En otro tiempo hubo en su cima un castillo, y también la colina meridional ofrece vestigios de edificios, aunque no de tanta importancia. Sus ruinas, hoy día del todo abandonadas, sirven de guarida a los piratas o de refugio a los pescadores; datan al parecer de la época de las Cruzadas, aunque es indudable que han sustituido a ruinas mucho más antiguas, ya que el islote, a causa de su proximidad a Asiongaber y a Elath, hubo de ser ocupado desde los tiempos más remotos.

Saladino se apoderó de él luego que hubo conquistado a Elath, y de su época serán las construcciones sarracenas que allí existen. En el año 1182 lo atacó, aunque sin fruto, Reinaldo de Chatillon; en tiempo de Abulfeda estaba ya completamente desierto y su guarnición fue transportada a Akabah.

Continuando la excursión por las playas del golfo, que, solitario ahora, vio surcar en otros tiempos sus aguas por las flotas de Salomón en busca del oro de Ofir; dejada atrás la fuente salobre de Ain-Nueibia, encuentra el viajero la población de Akabah, que ocupa probablemente en el extremo septentrional del golfo el sitio en que se levantó la antigua Elath que le dio nombre.
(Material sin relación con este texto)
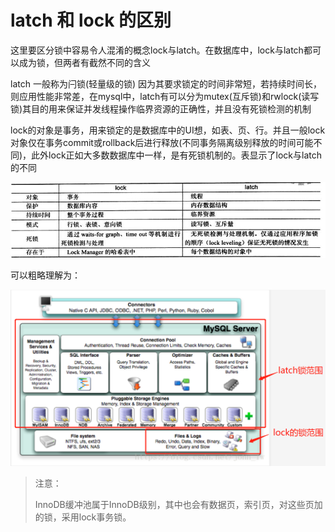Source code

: # latch 和 lock 的区别

这里要区分锁中容易令人混淆的概念lock与latch。在数据库中，lock与latch都可以成为锁，但两者有截然不同的含义

latch 一般称为闩锁(轻量级的锁) 因为其要求锁定的时间非常短，若持续时间长，则应用性能非常差，在mysql中，latch有可以分为mutex(互斥锁)和rwlock(读写锁)其目的用来保证并发线程操作临界资源的正确性，并且没有死锁检测的机制

lock的对象是事务，用来锁定的是数据库中的UI想，如表、页、行。并且一般lock对象仅在事务commit或rollback后进行释放(不同事务隔离级别释放的时间可能不同)，此外lock正如大多数数据库中一样，是有死锁机制的。表显示了lock与latch的不同

![1.5.0.latch 和 lock 的区别](../..//mysql-image/1.5.0.latch%20%E5%92%8C%20lock%20%E7%9A%84%E5%8C%BA%E5%88%AB.jpg)

可以粗略理解为：

![1.5.5.latch和lock锁范围](../..//mysql-image/1.5.5.latch%E5%92%8Clock%E9%94%81%E8%8C%83%E5%9B%B4.png)

> 注意：
>
> InnoDB缓冲池属于InnoDB级别，其中也会有数据页，索引页，对这些页加的锁，采用lock事务锁。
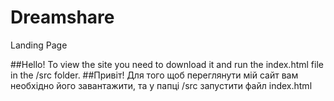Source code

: # Dreamshare
Landing Page

##Hello! To view the site you need to download it and run the index.html file in the /src folder.
##Привіт! Для того щоб переглянути мій сайт вам необхідно його завантажити, та у папці /src запустити файл index.html
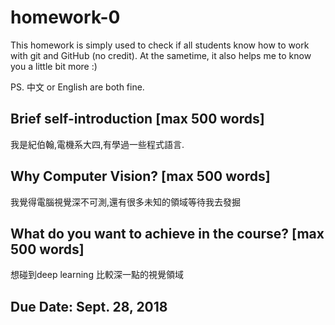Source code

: # homework-0
This homework is simply used to check if all students know how to work with git and GitHub (no credit).
At the sametime, it also helps me to know you a little bit more :)

PS. 中文 or English are both fine.

## Brief self-introduction [max 500 words]
我是紀伯翰,電機系大四,有學過一些程式語言.
## Why Computer Vision? [max 500 words]
我覺得電腦視覺深不可測,還有很多未知的領域等待我去發掘
## What do you want to achieve in the course? [max 500 words]
想碰到deep learning 比較深一點的視覺領域
## Due Date: Sept. 28, 2018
Cincuenta horas de marcha la separan del monte Sinaí. Conquistada por David cuando se apoderó este rey del territorio de Edom dejando en él guarniciones, permaneció sumisa a Salomón y probablemente secundaría en tiempo de Jorain la rebelión de los edomitas, los que se alzaron contra aquel soberano.

Reconquistada tiempo después por Azarías, que la reconstruyó, estuvo en poder de los judíos hasta el día en que Rasin, rey de Siria, se la arrebató para devolverla a los edomitas.

Bajo el dominio romano conservó aún cierta importancia, y en la época cristiana fue sede episcopal, siendo, durante el imperio bizantino, el cuartel o puesto militar de la décima legión Fratensis.